Computed tomography scan

Principle of scanner aquisition

We have an object or a human being and want to get information about its inside structure. A scanner will do the following steps to measure such information:

• Select a layer/plane, moving a motorized table.
• Select a line in the plane, moving an X-ray source.
• Send a ray (a monochromatic x-ray) following the line.
• Measure the ray's intensity after it crossed the object
• Compute the quotient of the measured intensity by the emmited intensity
• Store the result
• Repeat the process for many lines.
• Repeat for many parallel planes.

Attenuation rate

The data aquired by a scanner contains a lot of information, however, not directly interpretable by a doctor. We need information about each point. Here we have information related to the attenuation of a line that crossed the body. In order to transform the raw data to human-readable data, our first goal is to understand precisely the scanner raw data.

The attenuation equation allows to measure how much a ray of light is reduced when it crosses an object

I_r = I_eexp(-∫_Lf(x)dx)

Where:
• I_r is the emmited intensity of the ray.
• I_e is the recived intensity of the ray.
• L is the line of the ray.
• f is the attenuation function of the object.

The goal of a CT scanner is to compute the function f. It gives a lot of information about the body. Various tissues have different attenuation rates for x-ray.

The Radon's transform of a function

Johann Radon was an Austrian mathematician, he defined a transformation on functions in 1917. This transform is now named Radon in his honor. Moreover, Radon proved that his transformation is invertible. One can compute back the original function from its transform.

Let f: ℝ²→ℝ be a function. The Radon's transform of f is a function defined on the set of all lines, by the following formula for a line L.

$R$f(L) = ∫_Lf(x)dx

Observe that up to $-log$ a scanner measures the Radon transform of our function of interest f. In order to complete a CT Scan we only need to inverse the Radon transform, which was done by Radon a century ago.

Polar parametrisation for lines

The Radon's transform of a function is defined on the set of all lines, which is not convenient for representation, as this set might be hard to visualize. However, for each line we can associate a real number ρ and an angle α in [0,π] which uniquely represent the line.

Consider a line L, denoted by P the line that goes through the origin O and is orthogonal to L. Let I be the intersection of P and L. We set ρ to be the measure of OI (positive if I is in the upper half-plane and negative if I is in the lower half-plane). Moreover α is the (line) angle that forms between the L and P. Reversing the construction, we can define L_ρ,α=L.

The points of the line L_ρ,α=L can be parametrized by the real numbers using the following formula:

L_ρ,α(t) = (ρcosα-tsinα, ρsinα+tcosα)

We can rewrite the formula for the Radon's transform of f.

Rf(ρ,α) = ∫_ℝf(ρcosα-tsinα, ρsinα+tcosα)dt

This formula allows to display Radon's transform as images, indeed by taking the angle α on the horizontal axis and distance ρ on the vertical axis, we associate numbers to points of the planes, which defines an image.

We show above a circle and its Radon's transform.
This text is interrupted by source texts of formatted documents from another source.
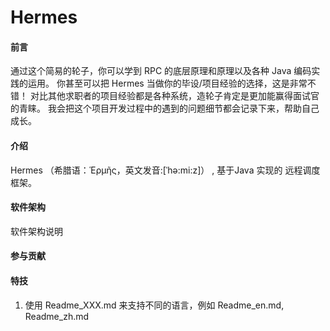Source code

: # Hermes

#### 前言
通过这个简易的轮子，你可以学到 RPC 的底层原理和原理以及各种 Java 编码实践的运用。
你甚至可以把 Hermes 当做你的毕设/项目经验的选择，这是非常不错！
对比其他求职者的项目经验都是各种系统，造轮子肯定是更加能赢得面试官的青睐。
我会把这个项目开发过程中的遇到的问题细节都会记录下来，帮助自己成长。
#### 介绍
Hermes （希腊语：Ἑρμῆς，英文发音:[ˈhə:mi:z]） , 基于Java 实现的 远程调度框架。

#### 软件架构
软件架构说明

#### 参与贡献



#### 特技

1.  使用 Readme\_XXX.md 来支持不同的语言，例如 Readme\_en.md, Readme\_zh.md
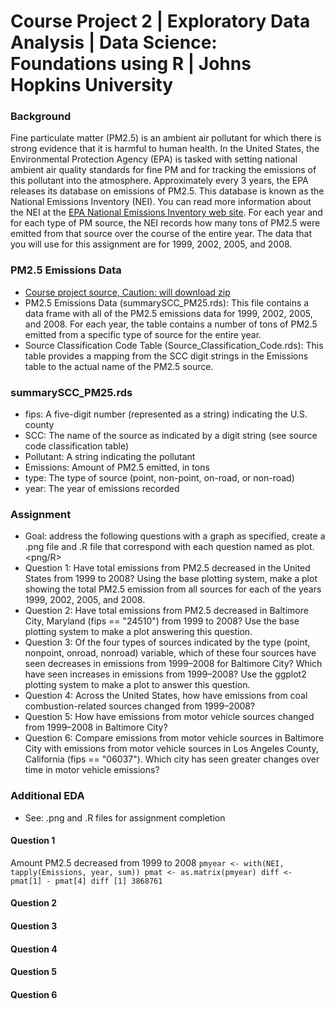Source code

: # Course Project 2 | Exploratory Data Analysis | Data Science: Foundations using R | Johns Hopkins University 

### Background
Fine particulate matter (PM2.5) is an ambient air pollutant for which there is strong evidence that it is harmful to human health. In the United States, the Environmental Protection Agency (EPA) is tasked with setting national ambient air quality standards for fine PM and for tracking the emissions of this pollutant into the atmosphere. Approximately every 3 years, the EPA releases its database on emissions of PM2.5. This database is known as the National Emissions Inventory (NEI). You can read more information about the NEI at the [EPA National Emissions Inventory web site](https://www.epa.gov/air-emissions-inventories/national-emissions-inventory-nei). For each year and for each type of PM source, the NEI records how many tons of PM2.5 were emitted from that source over the course of the entire year. The data that you will use for this assignment are for 1999, 2002, 2005, and 2008.

### PM2.5 Emissions Data
* [Course project source, Caution: will download zip](https://d396qusza40orc.cloudfront.net/exdata%2Fdata%2FNEI_data.zip)
* PM2.5 Emissions Data (summarySCC_PM25.rds): This file contains a data frame with all of the PM2.5 emissions data for 1999, 2002, 2005, and 2008. For each year, the table contains a number of tons of PM2.5 emitted from a specific type of source for the entire year. 
* Source Classification Code Table (Source_Classification_Code.rds): This table provides a mapping from the SCC digit strings in the Emissions table to the actual name of the PM2.5 source. 

### summarySCC_PM25.rds
* fips: A five-digit number (represented as a string) indicating the U.S. county
* SCC: The name of the source as indicated by a digit string (see source code classification table)
* Pollutant: A string indicating the pollutant
* Emissions: Amount of PM2.5 emitted, in tons
* type: The type of source (point, non-point, on-road, or non-road)
* year: The year of emissions recorded

### Assignment
* Goal: address the following questions with a graph as specified, create a .png file and .R file that correspond with each question named as plot<QuestionNumber>.<png/R>
* Question 1: Have total emissions from PM2.5 decreased in the United States from 1999 to 2008? Using the base plotting system, make a plot showing the total PM2.5 emission from all sources for each of the years 1999, 2002, 2005, and 2008.
* Question 2: Have total emissions from PM2.5 decreased in Baltimore City, Maryland (fips == "24510") from 1999 to 2008? Use the base plotting system to make a plot answering this question.
* Question 3: Of the four types of sources indicated by the type (point, nonpoint, onroad, nonroad) variable, which of these four sources have seen decreases in emissions from 1999–2008 for Baltimore City? Which have seen increases in emissions from 1999–2008? Use the ggplot2 plotting system to make a plot to answer this question.
* Question 4: Across the United States, how have emissions from coal combustion-related sources changed from 1999–2008?
* Question 5: How have emissions from motor vehicle sources changed from 1999–2008 in Baltimore City?
* Question 6: Compare emissions from motor vehicle sources in Baltimore City with emissions from motor vehicle sources in Los Angeles County, California (fips == "06037"). Which city has seen greater changes over time in motor vehicle emissions?

### Additional EDA
* See: .png and .R files for assignment completion

#### Question 1
Amount PM2.5 decreased from 1999 to 2008
`
pmyear <- with(NEI, tapply(Emissions, year, sum))
pmat <- as.matrix(pmyear)
diff <- pmat[1] - pmat[4]
diff
[1] 3868761
`

#### Question 2

#### Question 3

#### Question 4

#### Question 5

#### Question 6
Observe that the columns of the Radon transform are all the same. Indeed due to the rotational symmetry of the circle, the integral does not depend on the angle, but only on the distance to the origin.

Inverse Radon's transform

Using several transforms, including Fourier's direct and inverse transform, Radon, was able to find an algorithm to compute the inverse of Radon's transform. This result remains dormant for over fifty years before it was first used for inverting scanner acquisition, and so obtaining the attenuation rate of an object.